UC San Diego
Adult Acquired Flatfoot Deformity: Anatomy, Biomechanics, Staging, and Imaging Findings.
- Author(s): Flores, Dyan V
- Mejía Gómez, Catalina
- Fernández Hernando, Moisés
- Davis, Michael A
- Pathria, Mini N
- et al.
Published Web Locationhttps://doi.org/10.1148/rg.2019190046
Adult acquired flatfoot deformity (AAFD) is a common disorder that typically affects middle-aged and elderly women, resulting in foot pain, malalignment, and loss of function. The disorder is initiated most commonly by degeneration of the posterior tibialis tendon (PTT), which normally functions to maintain the talonavicular joint at the apex of the three arches of the foot. PTT degeneration encompasses tenosynovitis, tendinosis, tendon elongation, and tendon tearing. The malaligned foot is initially flexible but becomes rigid and constant as the disorder progresses. Tendon dysfunction commonly leads to secondary damage of the spring ligament and talocalcaneal ligaments and may be associated with injury to the deltoid ligament, plantar fascia, and other soft-tissue structures. Failure of multiple stabilizers appears to be necessary for development of the characteristic planovalgus deformity of AAFD, with a depressed plantar-flexed talus bone, hindfoot and/or midfoot valgus, and an everted flattened forefoot. AAFD also leads to gait dysfunction as the foot is unable to change shape and function adequately to accommodate the various phases of gait, which require multiple rapid transitions in foot position and tone for effective ambulation. The four-tier staging system for AAFD emphasizes physical examination findings and metrics of foot malalignment.
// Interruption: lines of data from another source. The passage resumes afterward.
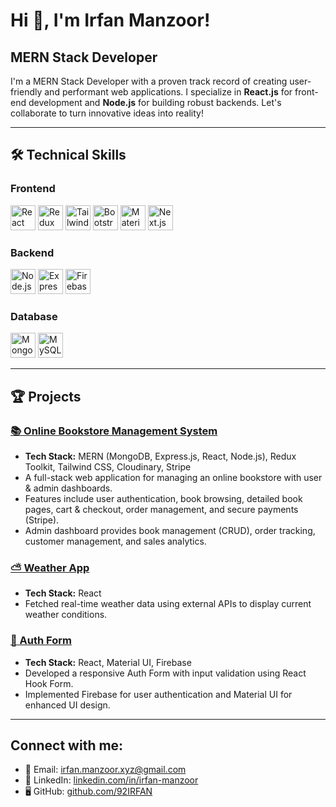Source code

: # Hi 👋, I'm Irfan Manzoor!

## MERN Stack Developer

I'm a MERN Stack Developer with a proven track record of creating user-friendly and performant web applications. I specialize in **React.js** for front-end development and **Node.js** for building robust backends. Let's collaborate to turn innovative ideas into reality!

---

## 🛠️ Technical Skills

### Frontend
<p align="left">
  <img src="https://cdn.worldvectorlogo.com/logos/react-2.svg" alt="React" height="40"/>
  <img src="https://cdn.worldvectorlogo.com/logos/redux.svg" alt="Redux Toolkit" height="40"/>
  <img src="https://cdn.worldvectorlogo.com/logos/tailwindcss.svg" alt="Tailwind CSS" height="40"/>
  <img src="https://cdn.worldvectorlogo.com/logos/bootstrap-5-1.svg" alt="Bootstrap" height="40"/>
  <img src="https://cdn.worldvectorlogo.com/logos/material-ui-1.svg" alt="Material UI" height="40"/>
  <img src="https://cdn.worldvectorlogo.com/logos/nextjs-2.svg" alt="Next.js" height="40"/>
</p>

### Backend
<p align="left">
  <img src="https://cdn.worldvectorlogo.com/logos/nodejs-icon.svg" alt="Node.js" height="40"/>
  <img src="https://cdn.worldvectorlogo.com/logos/express-109.svg" alt="Express.js" height="40"/>
  <img src="https://cdn.worldvectorlogo.com/logos/firebase-1.svg" alt="Firebase" height="40"/>
</p>

### Database
<p align="left">
  <img src="https://cdn.worldvectorlogo.com/logos/mongodb-icon-1.svg" alt="MongoDB" height="40"/>
  <img src="https://toppng.com/uploads/preview/mysql-logo-png-image-11660514413jvwkcjh4av.png" alt="MySQL" height="40"/>
</p>

---

## 🏆 Projects

### [📚 Online Bookstore Management System](https://bms-client-alpha.vercel.app)
- **Tech Stack:** MERN (MongoDB, Express.js, React, Node.js), Redux Toolkit, Tailwind CSS, Cloudinary, Stripe
- A full-stack web application for managing an online bookstore with user & admin dashboards.
- Features include user authentication, book browsing, detailed book pages, cart & checkout, order management, and secure payments (Stripe).
- Admin dashboard provides book management (CRUD), order tracking, customer management, and sales analytics.

### [⛅ Weather App](https://getweather.tiiny.site/)
- **Tech Stack:** React
- Fetched real-time weather data using external APIs to display current weather conditions.

### [🔑 Auth Form](https://signinsignup.tiiny.site/)
- **Tech Stack:** React, Material UI, Firebase
- Developed a responsive Auth Form with input validation using React Hook Form.
- Implemented Firebase for user authentication and Material UI for enhanced UI design.

---

## Connect with me:

- 📧 Email: [irfan.manzoor.xyz@gmail.com](mailto:irfan.manzoor.xyz@gmail.com)
- 💼 LinkedIn: [linkedin.com/in/irfan-manzoor](https://www.linkedin.com/in/irfan-manzoor-836345295/)
- 🖥️ GitHub: [github.com/92IRFAN](https://github.com/92IRFAN)
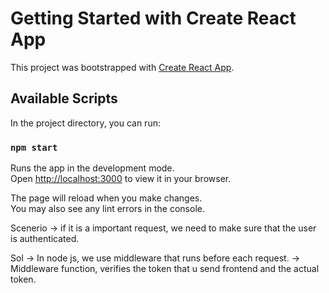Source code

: # Getting Started with Create React App

This project was bootstrapped with [Create React App](https://github.com/facebook/create-react-app).

## Available Scripts

In the project directory, you can run:

### `npm start`

Runs the app in the development mode.\
Open [http://localhost:3000](http://localhost:3000) to view it in your browser.

The page will reload when you make changes.\
You may also see any lint errors in the console.

Scenerio 
-> if it is a important request, we need to make sure that the user is authenticated.

Sol 
-> In node js, we use middleware that runs before each request.
-> Middleware function, verifies the token that u send frontend and the actual token.
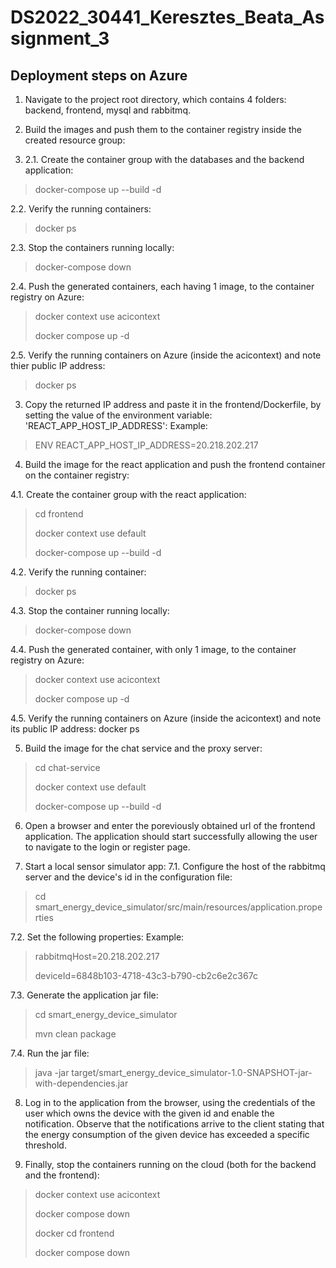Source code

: # DS2022_30441_Keresztes_Beata_Assignment_3

## Deployment steps on Azure

1. Navigate to the project root directory, which contains 4 folders: backend, frontend, mysql and rabbitmq.

2. Build the images and push them to the container registry inside the created resource group:

3. 2.1. Create the container group with the databases and the backend application:
> docker-compose up --build -d

2.2. Verify the running containers:
> docker ps

2.3. Stop the containers running locally:
> docker-compose down

2.4. Push the generated containers, each having 1 image, to the container registry on Azure:
> docker context use acicontext
> 
> docker compose up -d

2.5. Verify the running containers on Azure (inside the acicontext) and note thier public IP address:
> docker ps

3. Copy the returned IP address and paste it in the frontend/Dockerfile, by setting the value of the environment variable: 'REACT_APP_HOST_IP_ADDRESS':
Example:
> ENV REACT_APP_HOST_IP_ADDRESS=20.218.202.217

4. Build the image for the react application and push the frontend container on the container registry:

4.1. Create the container group with the react application:
> cd frontend
>
> docker context use default
>
> docker-compose up --build -d

4.2. Verify the running container:
> docker ps

4.3. Stop the container running locally:
> docker-compose down

4.4. Push the generated container, with only 1 image, to the container registry on Azure:
> docker context use acicontext
>
> docker compose up -d

4.5. Verify the running containers on Azure (inside the acicontext) and note its public IP address:
docker ps

5. Build the image for the chat service and the proxy server:

> cd chat-service
>
> docker context use default
>
> docker-compose up --build -d

6. Open a browser and enter the poreviously obtained url of the frontend application. The application should start successfully allowing the user to navigate to the login or register page.

7. Start a local sensor simulator app:
7.1. Configure the host of the rabbitmq server and the device's id in the configuration file:
> cd smart_energy_device_simulator/src/main/resources/application.properties

7.2. Set the following properties: 
Example:
> rabbitmqHost=20.218.202.217
> 
> deviceId=6848b103-4718-43c3-b790-cb2c6e2c367c

7.3. Generate the application jar file:
> cd smart_energy_device_simulator
> 
> mvn clean package

7.4. Run the jar file:
> java -jar target/smart_energy_device_simulator-1.0-SNAPSHOT-jar-with-dependencies.jar

8. Log in to the application from the browser, using the credentials of the user which owns the device with the given id and enable the notification. Observe that the notifications arrive to the client stating that the energy consumption of the given device has exceeded a specific threshold.

9. Finally, stop the containers running on the cloud (both for the backend and the frontend):
> docker context use acicontext
> 
> docker compose down
> 
> docker cd frontend
> 
> docker compose down
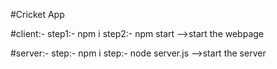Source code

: #Cricket App

#client:-
step1:- npm i
step2:- npm start -->start the webpage

#server:-
step:- npm i 
step:- node server.js -->start the server
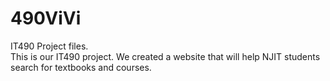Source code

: # 490ViVi
IT490 Project files.  
This is our IT490 project. We created a website that will help NJIT students search for textbooks and courses.
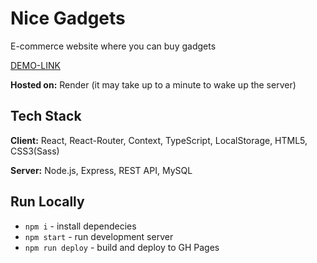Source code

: # Nice Gadgets

E-commerce website where you can buy gadgets

[DEMO-LINK](https://fe-aug22-devstars.github.io/product-catalog-fe/)

**Hosted on:** Render (it may take up to a minute to wake up the server)
## Tech Stack

**Client:** React, React-Router, Context, TypeScript, LocalStorage, HTML5, CSS3(Sass)

**Server:** Node.js, Express, REST API, MySQL


## Run Locally

- `npm i` - install dependecies
- `npm start` - run development server
- `npm run deploy` - build and deploy to GH Pages



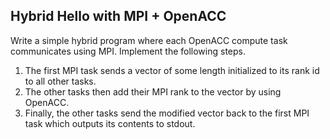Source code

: ## Hybrid Hello with MPI + OpenACC

Write a simple hybrid program where each OpenACC compute task
communicates using MPI. Implement the following steps.

1. The first MPI task sends a vector of some length initialized
to its rank id to all other tasks.
2. The other tasks then add their MPI rank to the vector by using
OpenACC.
3. Finally, the other tasks send the modified vector back to the
first MPI task which outputs its contents to stdout.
Mild disease is managed conservatively, but surgical procedures directed at the soft tissues and/or bones become necessary and progressively more invasive as the disease progresses. Although much has been written about the imaging findings of AAFD, this article emphasizes the anatomy and function of the foot's stabilizing structures to help the radiologist better understand this disabling disorder. Online supplemental material is available for this article. ©RSNA, 2019.